WHAT YOU ARE ASKED TO DO: Would you please transcribe the records below from the line with "Il fallait rendre" through their final line, exactly and with no other lines?
* * *
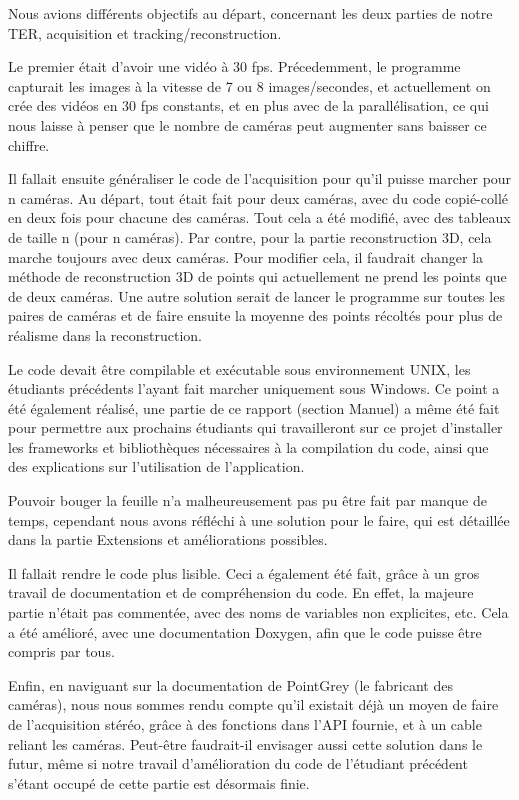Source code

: Nous avions différents objectifs au départ, concernant les deux parties de notre TER, acquisition et tracking/reconstruction.

Le premier était d'avoir une vidéo à 30 fps. Précedemment, le programme capturait les images à la vitesse de 7 ou 8 images/secondes, et actuellement on crée des vidéos en 30 fps constants, et en plus avec de la parallélisation, ce qui nous laisse à penser que le nombre de caméras peut augmenter sans baisser ce chiffre.

Il fallait ensuite généraliser le code de l'acquisition pour qu'il puisse marcher pour n caméras. Au départ, tout était fait pour deux caméras, avec du code copié-collé en deux fois pour chacune des caméras. Tout cela a été modifié, avec des tableaux de taille n (pour n caméras). Par contre, pour la partie reconstruction 3D, cela marche toujours avec deux caméras. Pour modifier cela, il faudrait changer la méthode de reconstruction 3D de points qui actuellement ne prend les points que de deux caméras. Une autre solution serait de lancer le programme sur toutes les paires de caméras et de faire ensuite la moyenne des points récoltés pour plus de réalisme dans la reconstruction.

Le code devait être compilable et exécutable sous environnement UNIX, les étudiants précédents l'ayant fait marcher uniquement sous Windows. Ce point a été également réalisé, une partie de ce rapport (section Manuel) a même été fait pour permettre aux prochains étudiants qui travailleront sur ce projet d'installer les frameworks et bibliothèques nécessaires à la compilation du code, ainsi que des explications sur l'utilisation de l'application.

Pouvoir bouger la feuille n'a malheureusement pas pu être fait par manque de temps, cependant nous avons réfléchi à une solution pour le faire, qui est détaillée dans la partie Extensions et améliorations possibles.

Il fallait rendre le code plus lisible. Ceci a également été fait, grâce à un gros travail de documentation et de compréhension du code. En effet, la majeure partie n'était pas commentée, avec des noms de variables non explicites, etc. Cela a été amélioré, avec une documentation Doxygen, afin que le code puisse être compris par tous.

Enfin, en naviguant sur la documentation de PointGrey (le fabricant des caméras), nous nous sommes rendu compte qu'il existait déjà un moyen de faire de l'acquisition stéréo, grâce à des fonctions dans l'API fournie, et à un cable reliant les caméras. Peut-être faudrait-il envisager aussi cette solution dans le futur, même si notre travail d'amélioration du code de l'étudiant précédent s'étant occupé de cette partie est désormais finie.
* * *
RESULT OF THE EXERCISE:
Il fallait rendre le code plus lisible. Ceci a également été fait, grâce à un gros travail de documentation et de compréhension du code. En effet, la majeure partie n'était pas commentée, avec des noms de variables non explicites, etc. Cela a été amélioré, avec une documentation Doxygen, afin que le code puisse être compris par tous.

Enfin, en naviguant sur la documentation de PointGrey (le fabricant des caméras), nous nous sommes rendu compte qu'il existait déjà un moyen de faire de l'acquisition stéréo, grâce à des fonctions dans l'API fournie, et à un cable reliant les caméras. Peut-être faudrait-il envisager aussi cette solution dans le futur, même si notre travail d'amélioration du code de l'étudiant précédent s'étant occupé de cette partie est désormais finie.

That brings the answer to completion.